14. The Appellant in the present Appeal prayed for quashing the Impugned Order dated 23.12.2014 passed by the State Commission and stated therein that in the event, this Tribunal of the view that the Appellant is liable to pay POC, then it should be billed on actual number of units consumed by the captive and non captive load of the Appellant.

15. Respondent No.1 stated that the Appellant has been recognized as CPP based on the requirement of the Appellant before the Respondent Nos. 1 & 2 and fulfilled for criteria laid down in law for grant of CPP status. Number of CPPs has been set up by the various industries to generate power primarily for their own use in the state of Chhattisgarh and at times subject to availability of surplus power, if any, generated from such CPPs and in accordance with the contractual arrangements and / or availability of open access in the State or the inter-state system, the CPPs also supply such surplus power from their power plant. State utilities for the purpose of providing Grid Support so as to ensure stability and efficiency in the operation of their generating stations, allow CPPs to operate in parallel with the grid system and for that purpose, CPPs seek connectivity with the grid system of the Respondent No.1. Parallel operation as defined by the State Commission in its order dated 13.10.2009 is reproduced as under:-

'1. The parallel operation is any activity where one electrical system operates with the connectivity to another system in similar operating conditions. The CPPs opt for parallel operation to seek safety, security and reliability of operation with the support of a much larger and stable system as afforded by the grid.'

The activity of parallel operation undertaken by CPPs involves injection of shock, pollution and disturbance in the system of the Sate and as a result, the disadvantages of parallel operation to a distribution utility such as Respondent No.1 as enumerated in the State Commission’s Order dated 13.12.2008 are as under:-

'(1) Load fluctuations of captive consumer are passed on to the utility’s system thereby the efficiency of utility’s system may be affected, which may also impact on utility’s other consumers.

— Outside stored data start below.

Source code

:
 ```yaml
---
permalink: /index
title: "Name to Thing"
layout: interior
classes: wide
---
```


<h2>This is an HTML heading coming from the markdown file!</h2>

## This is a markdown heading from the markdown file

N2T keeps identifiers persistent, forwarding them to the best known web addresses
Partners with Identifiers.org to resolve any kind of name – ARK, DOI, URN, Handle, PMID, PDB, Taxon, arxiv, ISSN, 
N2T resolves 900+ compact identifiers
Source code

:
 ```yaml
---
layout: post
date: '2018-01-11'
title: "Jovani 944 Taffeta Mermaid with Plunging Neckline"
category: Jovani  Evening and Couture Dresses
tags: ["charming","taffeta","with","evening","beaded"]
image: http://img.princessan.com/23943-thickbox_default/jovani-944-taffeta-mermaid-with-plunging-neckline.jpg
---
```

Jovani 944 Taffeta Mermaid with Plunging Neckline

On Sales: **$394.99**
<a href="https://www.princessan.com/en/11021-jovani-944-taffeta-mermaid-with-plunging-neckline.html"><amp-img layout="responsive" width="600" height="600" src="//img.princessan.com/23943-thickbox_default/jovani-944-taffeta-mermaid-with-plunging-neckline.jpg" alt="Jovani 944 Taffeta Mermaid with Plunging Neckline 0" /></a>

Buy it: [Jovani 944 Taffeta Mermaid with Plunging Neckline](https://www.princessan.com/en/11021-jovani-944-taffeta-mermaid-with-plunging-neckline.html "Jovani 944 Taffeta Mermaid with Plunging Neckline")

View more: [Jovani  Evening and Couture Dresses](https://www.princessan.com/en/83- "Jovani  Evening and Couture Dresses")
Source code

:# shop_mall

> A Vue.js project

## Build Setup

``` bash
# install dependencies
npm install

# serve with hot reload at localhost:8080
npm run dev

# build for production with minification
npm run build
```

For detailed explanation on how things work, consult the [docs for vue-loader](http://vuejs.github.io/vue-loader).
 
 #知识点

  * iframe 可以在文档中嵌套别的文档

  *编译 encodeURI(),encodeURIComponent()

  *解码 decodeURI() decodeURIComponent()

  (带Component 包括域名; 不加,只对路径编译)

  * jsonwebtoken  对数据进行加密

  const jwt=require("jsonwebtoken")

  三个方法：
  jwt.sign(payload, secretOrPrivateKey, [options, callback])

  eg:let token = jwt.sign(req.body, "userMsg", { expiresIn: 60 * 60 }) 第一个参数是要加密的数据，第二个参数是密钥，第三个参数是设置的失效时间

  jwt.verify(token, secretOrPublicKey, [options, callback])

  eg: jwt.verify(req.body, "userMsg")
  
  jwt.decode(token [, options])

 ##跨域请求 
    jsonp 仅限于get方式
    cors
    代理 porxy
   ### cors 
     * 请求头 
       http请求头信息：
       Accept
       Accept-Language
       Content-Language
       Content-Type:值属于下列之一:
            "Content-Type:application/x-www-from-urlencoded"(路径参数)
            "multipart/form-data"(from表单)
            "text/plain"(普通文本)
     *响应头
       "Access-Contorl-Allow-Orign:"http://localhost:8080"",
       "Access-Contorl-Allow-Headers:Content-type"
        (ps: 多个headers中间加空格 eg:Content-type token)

(2) In case of an ungrounded (or grounded through resistance) system supply, fault on interconnecting line (consumer’s side) results in interruption of system. For single phase to round fault which are 80 to 85% of the short circuit fault level, the grounding of the system is achieved through the neutral or step down transformer of the utility, when the generator runs in parallel with the utility’s grid. Thus supply is likely to cause damage to the terminal equipments at utility’s sub-stations and line insulators, as voltage on the other two healthy phases rise beyond the limit, under such conditions.

(3) The utility has to sustain the impact of highly fluctuating peak loads like that of arc furnace, rolling mill, etc. for which it does not get any return on the capital invested to create system reserve.

(4) The variation in reactive power requirement increases the system loses and lowering of the voltage profile. Utility has to bear the cost of such effects.

(5) The lower voltage profile and fluctuations affect the service to the neighboring consumers due to deterioration in quality of supply, thus resulting in revenue loss to the utility.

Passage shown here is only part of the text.